SUPPLIED ENTRIES:
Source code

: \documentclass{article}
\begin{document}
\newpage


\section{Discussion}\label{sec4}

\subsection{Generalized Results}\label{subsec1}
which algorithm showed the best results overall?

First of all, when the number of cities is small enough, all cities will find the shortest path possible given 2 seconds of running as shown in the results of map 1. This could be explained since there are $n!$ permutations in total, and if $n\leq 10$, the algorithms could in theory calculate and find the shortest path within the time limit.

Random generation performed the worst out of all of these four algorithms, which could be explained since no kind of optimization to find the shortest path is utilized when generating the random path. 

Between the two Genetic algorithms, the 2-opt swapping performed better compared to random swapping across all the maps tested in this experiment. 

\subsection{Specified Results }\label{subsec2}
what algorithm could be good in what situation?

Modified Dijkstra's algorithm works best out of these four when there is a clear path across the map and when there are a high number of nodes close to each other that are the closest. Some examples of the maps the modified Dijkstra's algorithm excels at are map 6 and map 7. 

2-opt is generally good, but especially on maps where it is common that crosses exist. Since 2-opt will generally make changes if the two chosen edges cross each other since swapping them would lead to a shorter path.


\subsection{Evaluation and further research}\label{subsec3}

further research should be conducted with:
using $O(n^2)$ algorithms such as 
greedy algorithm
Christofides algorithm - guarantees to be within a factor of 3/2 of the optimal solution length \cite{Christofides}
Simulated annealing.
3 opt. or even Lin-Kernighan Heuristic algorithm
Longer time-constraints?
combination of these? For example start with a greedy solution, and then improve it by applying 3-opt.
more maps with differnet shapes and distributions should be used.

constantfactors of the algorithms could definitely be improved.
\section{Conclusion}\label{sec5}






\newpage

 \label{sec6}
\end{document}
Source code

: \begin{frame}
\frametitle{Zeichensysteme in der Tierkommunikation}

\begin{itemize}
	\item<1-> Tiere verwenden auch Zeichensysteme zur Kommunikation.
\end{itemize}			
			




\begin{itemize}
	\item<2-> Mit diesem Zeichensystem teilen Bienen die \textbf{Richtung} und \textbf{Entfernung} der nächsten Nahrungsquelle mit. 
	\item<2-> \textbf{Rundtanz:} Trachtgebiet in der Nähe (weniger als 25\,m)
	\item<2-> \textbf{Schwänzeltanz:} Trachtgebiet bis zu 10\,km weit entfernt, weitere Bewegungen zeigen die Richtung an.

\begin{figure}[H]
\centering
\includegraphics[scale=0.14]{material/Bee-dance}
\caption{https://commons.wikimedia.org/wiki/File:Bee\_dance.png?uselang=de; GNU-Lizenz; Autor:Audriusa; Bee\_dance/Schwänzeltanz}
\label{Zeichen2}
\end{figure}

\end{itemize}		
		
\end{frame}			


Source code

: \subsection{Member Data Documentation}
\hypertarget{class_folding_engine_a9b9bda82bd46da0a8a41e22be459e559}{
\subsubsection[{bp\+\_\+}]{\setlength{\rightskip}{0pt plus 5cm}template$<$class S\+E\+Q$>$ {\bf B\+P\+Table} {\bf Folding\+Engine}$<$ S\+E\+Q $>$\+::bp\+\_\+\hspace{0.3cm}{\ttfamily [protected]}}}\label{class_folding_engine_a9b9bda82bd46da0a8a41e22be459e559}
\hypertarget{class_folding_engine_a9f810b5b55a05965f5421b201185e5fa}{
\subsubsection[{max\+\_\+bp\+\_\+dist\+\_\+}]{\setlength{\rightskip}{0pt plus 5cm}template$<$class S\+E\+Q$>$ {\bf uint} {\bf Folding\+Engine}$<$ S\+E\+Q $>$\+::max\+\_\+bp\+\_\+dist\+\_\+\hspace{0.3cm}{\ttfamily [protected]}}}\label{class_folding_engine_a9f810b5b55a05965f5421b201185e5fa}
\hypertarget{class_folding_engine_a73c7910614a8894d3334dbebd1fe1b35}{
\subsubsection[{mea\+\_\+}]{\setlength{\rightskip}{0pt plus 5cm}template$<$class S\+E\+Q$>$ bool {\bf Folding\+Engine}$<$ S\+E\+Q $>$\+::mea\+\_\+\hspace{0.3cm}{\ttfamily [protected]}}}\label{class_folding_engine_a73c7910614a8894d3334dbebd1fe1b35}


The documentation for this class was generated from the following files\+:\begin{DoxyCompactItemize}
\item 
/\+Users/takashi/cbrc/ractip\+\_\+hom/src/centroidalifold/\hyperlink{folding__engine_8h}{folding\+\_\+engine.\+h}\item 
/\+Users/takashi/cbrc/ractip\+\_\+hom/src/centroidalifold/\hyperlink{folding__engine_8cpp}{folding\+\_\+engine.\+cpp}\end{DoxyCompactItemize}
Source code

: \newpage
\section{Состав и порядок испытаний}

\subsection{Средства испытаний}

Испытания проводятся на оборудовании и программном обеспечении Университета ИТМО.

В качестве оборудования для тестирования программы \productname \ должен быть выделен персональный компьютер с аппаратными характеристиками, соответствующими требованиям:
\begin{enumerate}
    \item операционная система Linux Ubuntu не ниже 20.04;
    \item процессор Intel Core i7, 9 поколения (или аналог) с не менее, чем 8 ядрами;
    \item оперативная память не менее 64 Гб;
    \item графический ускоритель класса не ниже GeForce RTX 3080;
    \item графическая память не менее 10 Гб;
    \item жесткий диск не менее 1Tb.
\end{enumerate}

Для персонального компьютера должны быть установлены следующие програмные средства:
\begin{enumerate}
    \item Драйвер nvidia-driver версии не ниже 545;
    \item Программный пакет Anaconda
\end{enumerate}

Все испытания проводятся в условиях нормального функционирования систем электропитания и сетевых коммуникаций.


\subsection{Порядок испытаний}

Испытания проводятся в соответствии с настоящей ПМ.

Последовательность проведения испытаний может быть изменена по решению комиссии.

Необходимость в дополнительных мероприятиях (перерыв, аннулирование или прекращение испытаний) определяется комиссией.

WHAT YOU SHOULD DO:
Copy each line of the data that contains the word "hyperlink".

ANSWER SECTION:
/\+Users/takashi/cbrc/ractip\+\_\+hom/src/centroidalifold/\hyperlink{folding__engine_8h}{folding\+\_\+engine.\+h}\item 
/\+Users/takashi/cbrc/ractip\+\_\+hom/src/centroidalifold/\hyperlink{folding__engine_8cpp}{folding\+\_\+engine.\+cpp}\end{DoxyCompactItemize}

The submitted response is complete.